### WHAT NEEDS TO BE DONE:
All lines with the word "Länder" are to be found and copied from the listing.
------------------------------------------------------------------------
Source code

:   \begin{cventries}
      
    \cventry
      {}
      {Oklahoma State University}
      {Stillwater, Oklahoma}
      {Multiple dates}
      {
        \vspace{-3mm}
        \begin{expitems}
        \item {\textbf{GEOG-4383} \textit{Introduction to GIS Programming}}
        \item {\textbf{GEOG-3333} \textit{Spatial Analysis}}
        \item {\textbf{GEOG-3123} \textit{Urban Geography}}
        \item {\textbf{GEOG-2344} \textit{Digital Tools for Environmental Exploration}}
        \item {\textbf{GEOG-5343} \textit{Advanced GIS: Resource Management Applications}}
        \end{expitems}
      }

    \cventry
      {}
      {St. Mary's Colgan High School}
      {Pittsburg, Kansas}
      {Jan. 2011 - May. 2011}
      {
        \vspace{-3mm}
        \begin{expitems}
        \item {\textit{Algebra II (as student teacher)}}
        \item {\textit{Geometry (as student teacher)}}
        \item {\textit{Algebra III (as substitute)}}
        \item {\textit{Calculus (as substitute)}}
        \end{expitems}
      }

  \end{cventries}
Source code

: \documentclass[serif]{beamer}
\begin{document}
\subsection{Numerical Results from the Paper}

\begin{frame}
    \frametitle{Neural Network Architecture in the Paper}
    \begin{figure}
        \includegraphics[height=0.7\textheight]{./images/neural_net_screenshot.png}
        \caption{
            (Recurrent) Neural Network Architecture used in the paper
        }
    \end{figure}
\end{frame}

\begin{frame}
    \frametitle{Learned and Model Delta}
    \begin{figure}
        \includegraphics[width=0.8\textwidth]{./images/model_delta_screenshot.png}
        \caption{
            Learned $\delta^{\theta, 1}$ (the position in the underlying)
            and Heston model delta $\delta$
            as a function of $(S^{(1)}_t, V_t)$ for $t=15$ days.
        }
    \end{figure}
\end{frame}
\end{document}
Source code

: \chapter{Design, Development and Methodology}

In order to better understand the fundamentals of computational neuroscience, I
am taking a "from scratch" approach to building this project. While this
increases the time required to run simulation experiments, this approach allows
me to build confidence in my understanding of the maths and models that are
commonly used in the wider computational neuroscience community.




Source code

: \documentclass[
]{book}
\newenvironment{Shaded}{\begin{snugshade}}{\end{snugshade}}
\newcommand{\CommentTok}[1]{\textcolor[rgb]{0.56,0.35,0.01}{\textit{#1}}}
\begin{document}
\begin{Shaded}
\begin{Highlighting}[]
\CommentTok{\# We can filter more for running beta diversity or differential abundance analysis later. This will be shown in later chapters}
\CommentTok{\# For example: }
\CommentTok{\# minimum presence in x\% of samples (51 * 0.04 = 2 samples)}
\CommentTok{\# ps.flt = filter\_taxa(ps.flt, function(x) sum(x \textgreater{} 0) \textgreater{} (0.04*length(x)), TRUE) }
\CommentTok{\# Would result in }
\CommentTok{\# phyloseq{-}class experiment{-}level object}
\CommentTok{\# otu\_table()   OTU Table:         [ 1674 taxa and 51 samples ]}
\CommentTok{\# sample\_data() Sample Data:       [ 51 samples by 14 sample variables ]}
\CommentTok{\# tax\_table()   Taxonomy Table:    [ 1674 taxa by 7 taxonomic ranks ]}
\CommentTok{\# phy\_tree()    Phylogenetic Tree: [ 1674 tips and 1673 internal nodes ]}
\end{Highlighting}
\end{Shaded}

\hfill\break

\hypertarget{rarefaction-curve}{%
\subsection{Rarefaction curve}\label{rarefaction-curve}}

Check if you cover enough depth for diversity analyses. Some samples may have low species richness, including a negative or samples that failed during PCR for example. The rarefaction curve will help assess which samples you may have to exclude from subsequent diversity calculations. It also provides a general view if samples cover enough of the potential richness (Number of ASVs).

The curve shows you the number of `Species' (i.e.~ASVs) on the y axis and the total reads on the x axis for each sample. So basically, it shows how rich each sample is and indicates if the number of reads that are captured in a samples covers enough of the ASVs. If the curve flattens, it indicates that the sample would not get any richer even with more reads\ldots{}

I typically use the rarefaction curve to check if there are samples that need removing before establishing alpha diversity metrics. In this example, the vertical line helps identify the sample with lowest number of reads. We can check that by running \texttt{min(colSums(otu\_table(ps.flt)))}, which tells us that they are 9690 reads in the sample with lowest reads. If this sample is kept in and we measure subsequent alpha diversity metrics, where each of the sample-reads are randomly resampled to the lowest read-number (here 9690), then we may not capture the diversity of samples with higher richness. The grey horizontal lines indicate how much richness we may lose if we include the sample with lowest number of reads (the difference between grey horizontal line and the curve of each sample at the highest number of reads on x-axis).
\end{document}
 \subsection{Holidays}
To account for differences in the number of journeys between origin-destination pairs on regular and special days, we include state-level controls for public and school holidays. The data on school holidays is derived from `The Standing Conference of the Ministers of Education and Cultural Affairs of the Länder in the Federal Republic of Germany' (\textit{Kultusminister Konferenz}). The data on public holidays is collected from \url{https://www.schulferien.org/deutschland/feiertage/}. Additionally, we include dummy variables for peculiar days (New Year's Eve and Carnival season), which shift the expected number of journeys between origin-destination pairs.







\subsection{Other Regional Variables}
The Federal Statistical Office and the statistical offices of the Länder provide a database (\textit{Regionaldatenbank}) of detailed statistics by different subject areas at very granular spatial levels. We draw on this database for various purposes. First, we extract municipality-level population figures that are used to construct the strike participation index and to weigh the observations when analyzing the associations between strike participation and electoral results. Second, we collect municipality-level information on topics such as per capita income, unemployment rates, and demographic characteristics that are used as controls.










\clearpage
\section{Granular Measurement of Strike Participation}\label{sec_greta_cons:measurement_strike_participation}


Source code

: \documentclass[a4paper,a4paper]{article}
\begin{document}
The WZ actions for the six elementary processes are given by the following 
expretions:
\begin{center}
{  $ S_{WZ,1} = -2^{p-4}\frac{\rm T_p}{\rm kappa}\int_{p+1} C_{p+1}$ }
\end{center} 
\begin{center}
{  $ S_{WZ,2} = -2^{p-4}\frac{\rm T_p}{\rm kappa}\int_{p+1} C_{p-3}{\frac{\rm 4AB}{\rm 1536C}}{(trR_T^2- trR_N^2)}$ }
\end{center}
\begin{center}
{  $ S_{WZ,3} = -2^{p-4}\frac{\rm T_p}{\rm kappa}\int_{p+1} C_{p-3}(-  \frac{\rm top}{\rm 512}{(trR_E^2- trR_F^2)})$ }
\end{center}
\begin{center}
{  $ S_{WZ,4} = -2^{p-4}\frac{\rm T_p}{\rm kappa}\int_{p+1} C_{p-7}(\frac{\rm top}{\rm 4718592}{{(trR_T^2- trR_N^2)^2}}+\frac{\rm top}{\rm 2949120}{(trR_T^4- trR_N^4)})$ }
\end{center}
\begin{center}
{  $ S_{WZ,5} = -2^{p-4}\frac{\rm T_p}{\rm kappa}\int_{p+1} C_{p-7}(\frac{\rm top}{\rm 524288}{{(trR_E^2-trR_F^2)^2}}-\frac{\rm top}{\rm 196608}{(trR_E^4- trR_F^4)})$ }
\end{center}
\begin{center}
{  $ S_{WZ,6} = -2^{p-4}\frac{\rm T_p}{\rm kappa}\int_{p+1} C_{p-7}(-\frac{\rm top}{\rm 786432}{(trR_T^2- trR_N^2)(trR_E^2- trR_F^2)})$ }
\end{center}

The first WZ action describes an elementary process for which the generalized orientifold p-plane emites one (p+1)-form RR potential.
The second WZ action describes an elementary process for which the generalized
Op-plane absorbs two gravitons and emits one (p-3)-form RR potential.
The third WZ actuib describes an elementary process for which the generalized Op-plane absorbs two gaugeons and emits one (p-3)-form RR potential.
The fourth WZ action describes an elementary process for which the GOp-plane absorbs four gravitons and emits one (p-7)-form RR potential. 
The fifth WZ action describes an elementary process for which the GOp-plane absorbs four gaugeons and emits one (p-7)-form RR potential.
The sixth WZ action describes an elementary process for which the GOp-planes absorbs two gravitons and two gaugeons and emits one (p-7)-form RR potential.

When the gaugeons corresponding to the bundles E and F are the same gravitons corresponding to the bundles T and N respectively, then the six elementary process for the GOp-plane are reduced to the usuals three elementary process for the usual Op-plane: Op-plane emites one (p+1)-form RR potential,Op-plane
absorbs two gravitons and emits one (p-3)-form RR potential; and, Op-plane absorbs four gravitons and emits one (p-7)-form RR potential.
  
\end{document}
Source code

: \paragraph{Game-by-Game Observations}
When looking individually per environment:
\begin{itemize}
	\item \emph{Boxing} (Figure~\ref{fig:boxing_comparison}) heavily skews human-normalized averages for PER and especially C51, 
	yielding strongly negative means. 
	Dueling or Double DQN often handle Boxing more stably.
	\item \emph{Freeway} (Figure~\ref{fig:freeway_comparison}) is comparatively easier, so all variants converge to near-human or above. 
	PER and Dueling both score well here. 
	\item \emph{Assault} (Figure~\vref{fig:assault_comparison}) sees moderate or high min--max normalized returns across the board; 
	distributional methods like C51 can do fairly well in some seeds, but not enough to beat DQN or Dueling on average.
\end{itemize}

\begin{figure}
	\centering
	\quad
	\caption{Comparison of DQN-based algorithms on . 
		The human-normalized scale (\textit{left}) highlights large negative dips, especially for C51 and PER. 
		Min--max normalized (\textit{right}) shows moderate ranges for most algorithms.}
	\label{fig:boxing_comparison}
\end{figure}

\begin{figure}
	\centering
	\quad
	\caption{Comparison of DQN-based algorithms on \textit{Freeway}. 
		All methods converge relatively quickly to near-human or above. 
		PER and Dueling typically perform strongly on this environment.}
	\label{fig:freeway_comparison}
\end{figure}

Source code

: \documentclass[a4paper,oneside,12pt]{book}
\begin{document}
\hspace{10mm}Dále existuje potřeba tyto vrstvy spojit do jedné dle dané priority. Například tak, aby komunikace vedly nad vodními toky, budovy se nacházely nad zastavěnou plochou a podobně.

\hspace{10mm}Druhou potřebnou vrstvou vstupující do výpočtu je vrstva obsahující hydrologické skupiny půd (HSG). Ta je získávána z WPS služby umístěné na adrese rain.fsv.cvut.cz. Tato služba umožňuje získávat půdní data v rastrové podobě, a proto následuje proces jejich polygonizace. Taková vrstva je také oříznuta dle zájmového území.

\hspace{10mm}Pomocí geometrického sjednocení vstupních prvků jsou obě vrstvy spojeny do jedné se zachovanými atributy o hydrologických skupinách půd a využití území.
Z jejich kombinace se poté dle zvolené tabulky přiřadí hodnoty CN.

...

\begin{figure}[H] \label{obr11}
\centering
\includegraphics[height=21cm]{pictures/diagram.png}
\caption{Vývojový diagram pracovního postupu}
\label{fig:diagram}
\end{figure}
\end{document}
------------------------------------------------------------------------
### COMPLETED TASK:
To account for differences in the number of journeys between origin-destination pairs on regular and special days, we include state-level controls for public and school holidays. The data on school holidays is derived from `The Standing Conference of the Ministers of Education and Cultural Affairs of the Länder in the Federal Republic of Germany' (\textit{Kultusminister Konferenz}). The data on public holidays is collected from \url{https://www.schulferien.org/deutschland/feiertage/}. Additionally, we include dummy variables for peculiar days (New Year's Eve and Carnival season), which shift the expected number of journeys between origin-destination pairs.
The Federal Statistical Office and the statistical offices of the Länder provide a database (\textit{Regionaldatenbank}) of detailed statistics by different subject areas at very granular spatial levels. We draw on this database for various purposes. First, we extract municipality-level population figures that are used to construct the strike participation index and to weigh the observations when analyzing the associations between strike participation and electoral results. Second, we collect municipality-level information on topics such as per capita income, unemployment rates, and demographic characteristics that are used as controls.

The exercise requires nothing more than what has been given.